## WORK TASK
Output the data word for word, dropping every image.

## STUDY MATERIAL
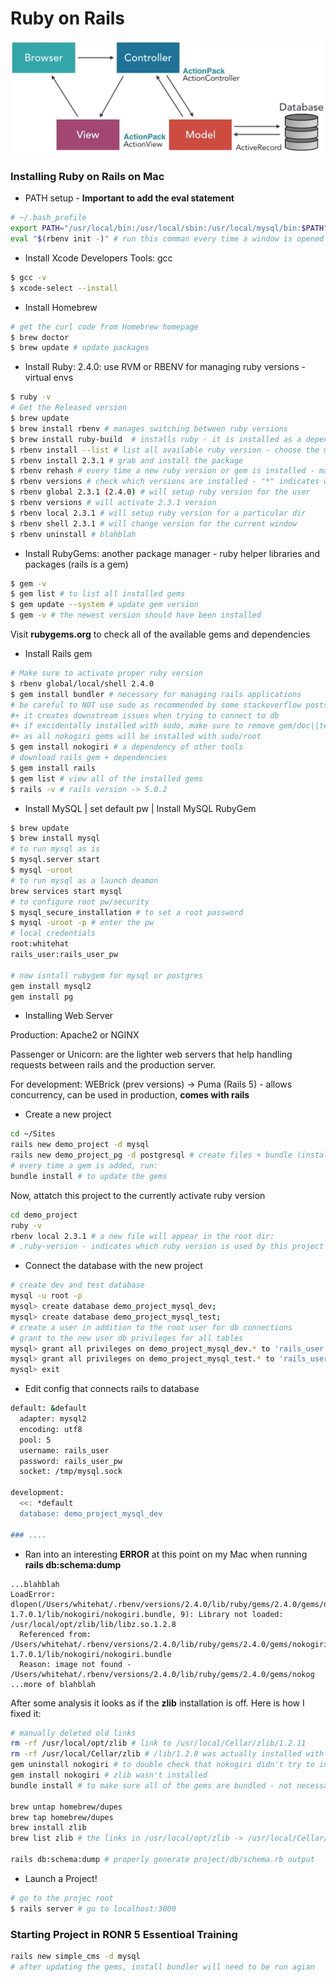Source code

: # Ruby on Rails
![alt text](imgs/1_ronr.png "MVC")

### Installing Ruby on Rails on Mac

- PATH setup - **Important to add the eval statement**
```bash
# ~/.bash_profile
export PATH="/usr/local/bin:/usr/local/sbin:/usr/local/mysql/bin:$PATH"
eval "$(rbenv init -)" # run this comman every time a window is opened
```

- Install Xcode Developers Tools: gcc
```bash
$ gcc -v
$ xcode-select --install 
```

- Install Homebrew
```bash
# get the curl code from Homebrew homepage
$ brew doctor
$ brew update # update packages
```

- Install Ruby: 2.4.0: use RVM or RBENV for managing ruby versions - virtual envs
```bash
$ ruby -v
# Get the Released version
$ brew update
$ brew install rbenv # manages switching between ruby versions
$ brew install ruby-build  # installs ruby - it is installed as a dependency
$ rbenv install --list # list all available ruby version - choose the most recent that is not a preview release
$ rbenv install 2.3.1 # grab and install the package
$ rbenv rehash # every time a new ruby version or gem is installed - makes rbenv aware of all the new/updated commands
$ rbenv versions # check which versions are installed - "*" indicates which version is activated
$ rbenv global 2.3.1 (2.4.0) # will setup ruby version for the user
$ rbenv versions # will activate 2.3.1 version
$ rbenv local 2.3.1 # will setup ruby version for a particular dir
$ rbenv shell 2.3.1 # will change version for the current window
$ rbenv uninstall # blahblah
```

- Install RubyGems: another package manager - ruby helper libraries and packages (rails is a gem)
```bash
$ gem -v
$ gem list # to list all installed gems
$ gem update --system # update gem version
$ gem -v # the newest version should have been installed
```

Visit **rubygems.org** to check all of the available gems and dependencies

- Install Rails gem
```bash
# Make sure to activate proper ruby version
$ rbenv global/local/shell 2.4.0
$ gem install bundler # necessary for managing rails applications
# be careful to NOT use sudo as recommended by some stackoverflow posts
#+ it creates downstream issues when trying to connect to db
#+ if excidentally installed with sudo, make sure to remove gem/doc||test/nokogiri
#+ as all nokogiri gems will be installed with sudo/root
$ gem install nokogiri # a dependency of other tools
# download rails gem + dependencies
$ gem install rails
$ gem list # view all of the installed gems
$ rails -v # rails version -> 5.0.2
```

- Install MySQL | set default pw | Install MySQL RubyGem
```bash
$ brew update
$ brew install mysql
# to run mysql as is
$ mysql.server start
$ mysql -uroot
# to run mysql as a launch deamon
brew services start mysql
# to configure root pw/security
$ mysql_secure_installation # to set a root password
$ mysql -uroot -p # enter the pw
# local credentials
root:whitehat
rails_user:rails_user_pw

# now isntall rubygem for mysql or postgres
gem install mysql2
gem install pg
```

- Installing Web Server

Production: Apache2 or NGINX

Passenger or Unicorn: are the lighter web servers that help handling requests between rails and the production server.

For development: WEBrick (prev versions) -> Puma (Rails 5) - allows concurrency, can be used in production, **comes with rails**

- Create a new project
```bash
cd ~/Sites
rails new demo_project -d mysql
rails new demo_project_pg -d postgresql # create files + bundle (installs all ruby gems for the app)
# every time a gem is added, run:
bundle install # to update the gems
```

Now, attatch this project to the currently activate ruby version
```bash
cd demo_project
ruby -v
rbenv local 2.3.1 # a new file will appear in the root dir:
# .ruby-version - indicates which ruby version is used by this project

```

- Connect the database with the new project
```bash
# create dev and test database
mysql -u root -p
mysql> create database demo_project_mysql_dev;
mysql> create database demo_project_mysql_test;
# create a user in addition to the root user for db connections
# grant to the new user db privileges for all tables
mysql> grant all privileges on demo_project_mysql_dev.* to 'rails_user'@'localhost' identified by 'rails_user_pw';
mysql> grant all privileges on demo_project_mysql_test.* to 'rails_user'@'localhost' identified by 'rails_user_pw';
mysql> exit
```

- Edit config that connects rails to database
```bash
default: &default
  adapter: mysql2
  encoding: utf8
  pool: 5
  username: rails_user
  password: rails_user_pw
  socket: /tmp/mysql.sock

development:
  <<: *default
  database: demo_project_mysql_dev

### ....
```

- Ran into an interesting **ERROR** at this point on my Mac when running **rails db:schema:dump**
```text
...blahblah
LoadError: dlopen(/Users/whitehat/.rbenv/versions/2.4.0/lib/ruby/gems/2.4.0/gems/nokogiri-1.7.0.1/lib/nokogiri/nokogiri.bundle, 9): Library not loaded: /usr/local/opt/zlib/lib/libz.so.1.2.8
  Referenced from: /Users/whitehat/.rbenv/versions/2.4.0/lib/ruby/gems/2.4.0/gems/nokogiri-1.7.0.1/lib/nokogiri/nokogiri.bundle
  Reason: image not found - /Users/whitehat/.rbenv/versions/2.4.0/lib/ruby/gems/2.4.0/gems/nokog
...more of blahblah
```

After some analysis it looks as if the **zlib** installation is off. Here is how I fixed it:
```bash
# manually deleted old links
rm -rf /usr/local/opt/zlib # link to /usr/local/Cellar/zlib/1.2.11
rm -rf /usr/local/Cellar/zlib # /lib/1.2.8 was actually installed with only r permissions
gem uninstall nokogiri # to double check that nokogiri didn't try to install zlib dependency
gem install nokogiri # zlib wasn't installed
bundle install # to make sure all of the gems are bundled - not necessary step

brew untap homebrew/dupes
brew tap homebrew/dupes
brew install zlib
brew list zlib # the links in /usr/local/opt/zlib -> /usr/local/Cellar/zlib/1.2.11 properly

rails db:schema:dump # properly generate project/db/schema.rb output
``` 

- Launch a Project!
```bash
# go to the projec root
$ rails server # go to localhost:3000
```

### Starting Project in RONR 5 Essentioal Training

```bash
rails new simple_cms -d mysql
# after updating the gems, install bundler will need to be run agian
```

## WRITTEN RESPONSE
Source code

: # Ruby on Rails
![alt text](imgs/1_ronr.png "MVC")

### Installing Ruby on Rails on Mac

- PATH setup - **Important to add the eval statement**
```bash
# ~/.bash_profile
export PATH="/usr/local/bin:/usr/local/sbin:/usr/local/mysql/bin:$PATH"
eval "$(rbenv init -)" # run this comman every time a window is opened
```

- Install Xcode Developers Tools: gcc
```bash
$ gcc -v
$ xcode-select --install 
```

- Install Homebrew
```bash
# get the curl code from Homebrew homepage
$ brew doctor
$ brew update # update packages
```

- Install Ruby: 2.4.0: use RVM or RBENV for managing ruby versions - virtual envs
```bash
$ ruby -v
# Get the Released version
$ brew update
$ brew install rbenv # manages switching between ruby versions
$ brew install ruby-build  # installs ruby - it is installed as a dependency
$ rbenv install --list # list all available ruby version - choose the most recent that is not a preview release
$ rbenv install 2.3.1 # grab and install the package
$ rbenv rehash # every time a new ruby version or gem is installed - makes rbenv aware of all the new/updated commands
$ rbenv versions # check which versions are installed - "*" indicates which version is activated
$ rbenv global 2.3.1 (2.4.0) # will setup ruby version for the user
$ rbenv versions # will activate 2.3.1 version
$ rbenv local 2.3.1 # will setup ruby version for a particular dir
$ rbenv shell 2.3.1 # will change version for the current window
$ rbenv uninstall # blahblah
```

- Install RubyGems: another package manager - ruby helper libraries and packages (rails is a gem)
```bash
$ gem -v
$ gem list # to list all installed gems
$ gem update --system # update gem version
$ gem -v # the newest version should have been installed
```

Visit **rubygems.org** to check all of the available gems and dependencies

- Install Rails gem
```bash
# Make sure to activate proper ruby version
$ rbenv global/local/shell 2.4.0
$ gem install bundler # necessary for managing rails applications
# be careful to NOT use sudo as recommended by some stackoverflow posts
#+ it creates downstream issues when trying to connect to db
#+ if excidentally installed with sudo, make sure to remove gem/doc||test/nokogiri
#+ as all nokogiri gems will be installed with sudo/root
$ gem install nokogiri # a dependency of other tools
# download rails gem + dependencies
$ gem install rails
$ gem list # view all of the installed gems
$ rails -v # rails version -> 5.0.2
```

- Install MySQL | set default pw | Install MySQL RubyGem
```bash
$ brew update
$ brew install mysql
# to run mysql as is
$ mysql.server start
$ mysql -uroot
# to run mysql as a launch deamon
brew services start mysql
# to configure root pw/security
$ mysql_secure_installation # to set a root password
$ mysql -uroot -p # enter the pw
# local credentials
root:whitehat
rails_user:rails_user_pw

# now isntall rubygem for mysql or postgres
gem install mysql2
gem install pg
```

- Installing Web Server

Production: Apache2 or NGINX

Passenger or Unicorn: are the lighter web servers that help handling requests between rails and the production server.

For development: WEBrick (prev versions) -> Puma (Rails 5) - allows concurrency, can be used in production, **comes with rails**

- Create a new project
```bash
cd ~/Sites
rails new demo_project -d mysql
rails new demo_project_pg -d postgresql # create files + bundle (installs all ruby gems for the app)
# every time a gem is added, run:
bundle install # to update the gems
```

Now, attatch this project to the currently activate ruby version
```bash
cd demo_project
ruby -v
rbenv local 2.3.1 # a new file will appear in the root dir:
# .ruby-version - indicates which ruby version is used by this project

```

- Connect the database with the new project
```bash
# create dev and test database
mysql -u root -p
mysql> create database demo_project_mysql_dev;
mysql> create database demo_project_mysql_test;
# create a user in addition to the root user for db connections
# grant to the new user db privileges for all tables
mysql> grant all privileges on demo_project_mysql_dev.* to 'rails_user'@'localhost' identified by 'rails_user_pw';
mysql> grant all privileges on demo_project_mysql_test.* to 'rails_user'@'localhost' identified by 'rails_user_pw';
mysql> exit
```

- Edit config that connects rails to database
```bash
default: &default
  adapter: mysql2
  encoding: utf8
  pool: 5
  username: rails_user
  password: rails_user_pw
  socket: /tmp/mysql.sock

development:
  <<: *default
  database: demo_project_mysql_dev

### ....
```

- Ran into an interesting **ERROR** at this point on my Mac when running **rails db:schema:dump**
```text
...blahblah
LoadError: dlopen(/Users/whitehat/.rbenv/versions/2.4.0/lib/ruby/gems/2.4.0/gems/nokogiri-1.7.0.1/lib/nokogiri/nokogiri.bundle, 9): Library not loaded: /usr/local/opt/zlib/lib/libz.so.1.2.8
  Referenced from: /Users/whitehat/.rbenv/versions/2.4.0/lib/ruby/gems/2.4.0/gems/nokogiri-1.7.0.1/lib/nokogiri/nokogiri.bundle
  Reason: image not found - /Users/whitehat/.rbenv/versions/2.4.0/lib/ruby/gems/2.4.0/gems/nokog
...more of blahblah
```

After some analysis it looks as if the **zlib** installation is off. Here is how I fixed it:
```bash
# manually deleted old links
rm -rf /usr/local/opt/zlib # link to /usr/local/Cellar/zlib/1.2.11
rm -rf /usr/local/Cellar/zlib # /lib/1.2.8 was actually installed with only r permissions
gem uninstall nokogiri # to double check that nokogiri didn't try to install zlib dependency
gem install nokogiri # zlib wasn't installed
bundle install # to make sure all of the gems are bundled - not necessary step

brew untap homebrew/dupes
brew tap homebrew/dupes
brew install zlib
brew list zlib # the links in /usr/local/opt/zlib -> /usr/local/Cellar/zlib/1.2.11 properly

rails db:schema:dump # properly generate project/db/schema.rb output
``` 

- Launch a Project!
```bash
# go to the projec root
$ rails server # go to localhost:3000
```

### Starting Project in RONR 5 Essentioal Training

```bash
rails new simple_cms -d mysql
# after updating the gems, install bundler will need to be run agian
```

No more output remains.